Oyster mushroom

Oyster mushroom

Oyster mushroom (Pleurotus ostreatus), also known as the oyster mushroom or the oyster mushroom, has fruiting bodies with a diameter 5-15 cm, and sometimes even more. They are in the form of clustered groups, usually consisting of a dozen or so larger and smaller specimens, growing from a common base or are arranged in a tiled shape on top of each other. The hat is shell-shaped, about width 5-20 cm, smooth surface, slightly convex. Initially, the color of the hat is dark, later it becomes brighter and may be gray, gray-brown, sometimes with a blue tinge. Fruiting gills, running down the shaft under the hat, in younger specimens they are white or lilac-white, grayish in older ones. The mushroom stem is eccentric or lateral, White, compact at the base and often covered with hyphae. In addition to fruiting bodies with a well-developed shaft, there are fruiting bodies with a barely noticeable lateral body or fruiting bodies without a stem. The flesh of the mushroom is white, soft, juicy, with a mild odor. The flesh of older fruiting bodies often becomes stringy and fibrous, corky in the shaft.
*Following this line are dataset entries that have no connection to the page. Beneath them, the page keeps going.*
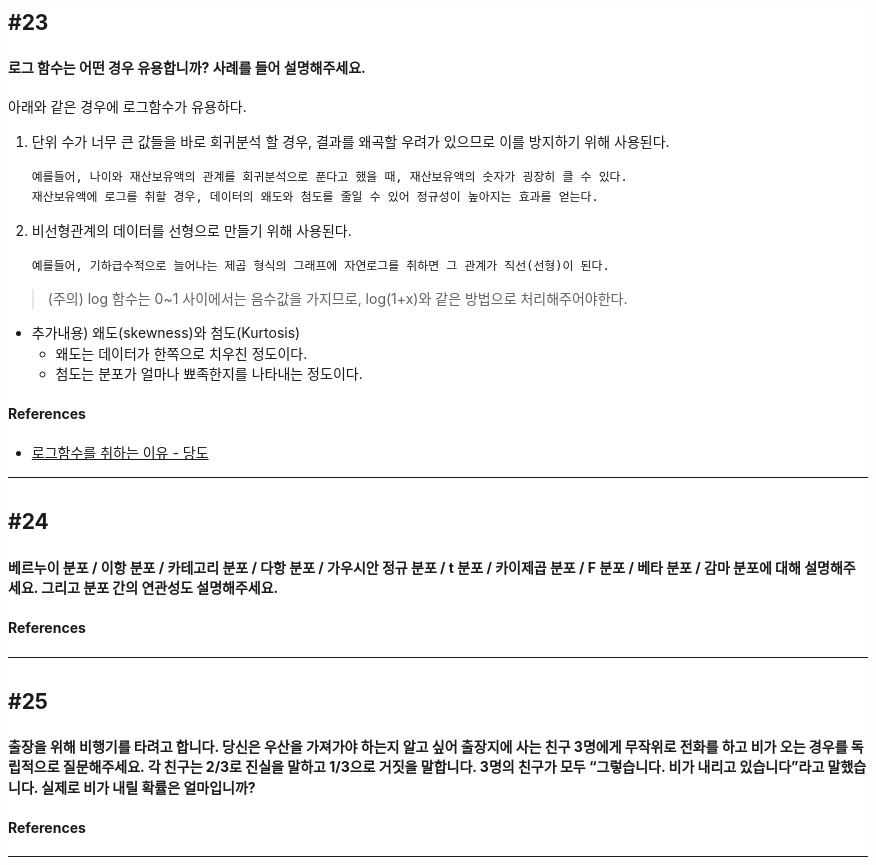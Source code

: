 ## #23

#### 로그 함수는 어떤 경우 유용합니까? 사례를 들어 설명해주세요.

아래와 같은 경우에 로그함수가 유용하다.

1. 단위 수가 너무 큰 값들을 바로 회귀분석 할 경우, 결과를 왜곡할 우려가 있으므로 이를 방지하기 위해 사용된다.
   ```
   예를들어, 나이와 재산보유액의 관계를 회귀분석으로 푼다고 했을 때, 재산보유액의 숫자가 굉장히 클 수 있다.
   재산보유액에 로그를 취할 경우, 데이터의 왜도와 첨도를 줄일 수 있어 정규성이 높아지는 효과를 얻는다.
   ```
2. 비선형관계의 데이터를 선형으로 만들기 위해 사용된다.
   ```
   예를들어, 기하급수적으로 늘어나는 제곱 형식의 그래프에 자연로그를 취하면 그 관계가 직선(선형)이 된다.
   ```

> (주의) log 함수는 0~1 사이에서는 음수값을 가지므로, log(1+x)와 같은 방법으로 처리해주어야한다.

- 추가내용) 왜도(skewness)와 첨도(Kurtosis)
  - 왜도는 데이터가 한쪽으로 치우친 정도이다.  
  - 첨도는 분포가 얼마나 뾰족한지를 나타내는 정도이다.

#### References

- [로그함수를 취하는 이유 - 당도](https://dangdo.tistory.com/44)

---

## #24

#### 베르누이 분포 / 이항 분포 / 카테고리 분포 / 다항 분포 / 가우시안 정규 분포 / t 분포 / 카이제곱 분포 / F 분포 / 베타 분포 / 감마 분포에 대해 설명해주세요. 그리고 분포 간의 연관성도 설명해주세요.

#### References

---

## #25

#### 출장을 위해 비행기를 타려고 합니다. 당신은 우산을 가져가야 하는지 알고 싶어 출장지에 사는 친구 3명에게 무작위로 전화를 하고 비가 오는 경우를 독립적으로 질문해주세요. 각 친구는 2/3로 진실을 말하고 1/3으로 거짓을 말합니다. 3명의 친구가 모두 “그렇습니다. 비가 내리고 있습니다”라고 말했습니다. 실제로 비가 내릴 확률은 얼마입니까?

#### References

---
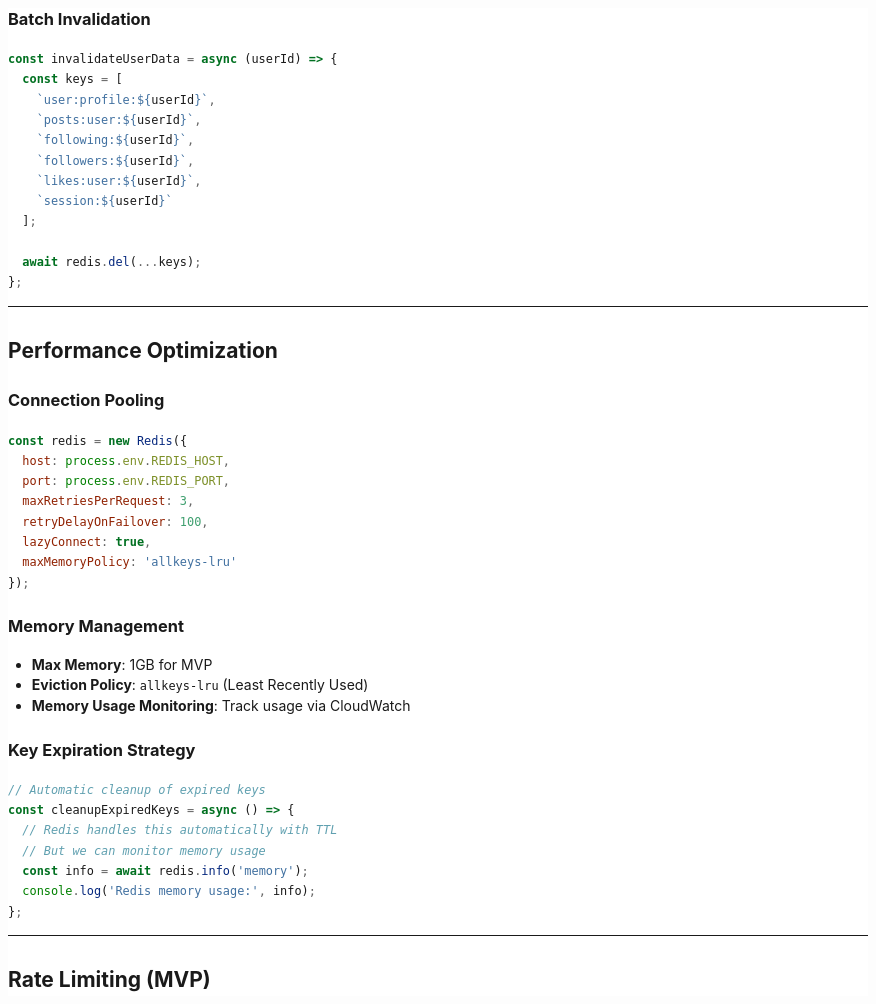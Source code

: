 ### Batch Invalidation
```javascript
const invalidateUserData = async (userId) => {
  const keys = [
    `user:profile:${userId}`,
    `posts:user:${userId}`,
    `following:${userId}`,
    `followers:${userId}`,
    `likes:user:${userId}`,
    `session:${userId}`
  ];
  
  await redis.del(...keys);
};
```

---

## Performance Optimization

### Connection Pooling
```javascript
const redis = new Redis({
  host: process.env.REDIS_HOST,
  port: process.env.REDIS_PORT,
  maxRetriesPerRequest: 3,
  retryDelayOnFailover: 100,
  lazyConnect: true,
  maxMemoryPolicy: 'allkeys-lru'
});
```

### Memory Management
- **Max Memory**: 1GB for MVP
- **Eviction Policy**: `allkeys-lru` (Least Recently Used)
- **Memory Usage Monitoring**: Track usage via CloudWatch

### Key Expiration Strategy
```javascript
// Automatic cleanup of expired keys
const cleanupExpiredKeys = async () => {
  // Redis handles this automatically with TTL
  // But we can monitor memory usage
  const info = await redis.info('memory');
  console.log('Redis memory usage:', info);
};
```

---

## Rate Limiting (MVP)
Oyster mushroom tolerates frosts well, and even in winter you can often find fresh fruiting bodies in hollows of old trees. Oyster mushroom can grow on trunks, branches, on weakened and dead standing trees, logs and on various materials of plant origin, how: cereal and corn straw, corn cob sludge, and on waste from the wood industry, like bark and sawdust.

The simplest substrate is straw. Fresh straw is used to grow the oyster mushroom, not moldy. The straw must be cut into chaffed lengths 2-4 cm. The cultivation is started in a perforated foil bag or boxes sent with such foil. The width of the bag sleeve should be approx 80 cm. What should be done in the foil 10 cm holes in diameter 3-4 mm. This ensures adequate air exchange.

The straw for the substrate should be pasteurized. This is done as follows. Put the cut straw in a burlap sack, which we then put in a barrel, bathtub or other container, to pour it with hot water at a temperature of 80-100 ° C. After the water has cooled down, the bag is removed and placed there, so that the water can drain away freely. For this purpose, it can be placed e.g.. on bricks. The procedure is repeated the next day, and when the water has cooled down to about 30 ° C, the bag is taken out again and left on the stand on 4-5 hours. The above measures are aimed at bringing the chaff to a moisture content of approx 70% and the destruction of weed seeds and undesirable microorganisms.

After filling the bag with the substrate, it should form a cylinder with a diameter of approx 50 cm. The length of the foil sleeve should be 100-120 cm, and the dimensions of the box accordingly – 50-60X30-40X20–30 cm. Maintaining these dimensions allows to maintain the temperature in the substrate, which is favorable for the growth of mycelium. Immediately after the water has drained off, the substrate fungus begins, thoroughly mixing the wet chaff with the oyster mushroom mycelium, which can be purchased at garden stores, in packages containing approx 500 g. On 7-8 kg of dry straw (25-30 kg pasteurized) one cylinder is enough (package) mycelium. Mix the mycelium, pouring the wet chaff from the bag onto the clean foil. We fill the boxes or perforated foil bags tightly with this mixture. The top of the box is covered with foil, and he is tying the sack. The substrate prepared in this way is left, that it overgrows the mycelium.

If the ambient temperature is 18-20 ° C, the outgrowth process will continue 2-3 weeks and will depend on the ambient temperature and the amount of mycelium used in relation to the mass of the substrate. This process is somewhat slower at lower temperatures, but just as well, however, it must not be allowed, that the temperature of the substrate exceeds 30 ° C, because under these conditions the mycelium can be destroyed. Room air humidity, where the mycelium overgrows, should come to 90%. Light is not needed during mycelial growth, but its presence does not adversely affect the course of this process. Only the substrate should be protected against sunlight, which can overheat them. The substrate, infested with mycelium, forms a hard one, overgrown inside with white mycelium hyphae, "block". Outside, the mycelium forms a white bloom, and the straw becomes a light tea color.

This entry was posted in Plot and tagged , . Bookmark the permalink.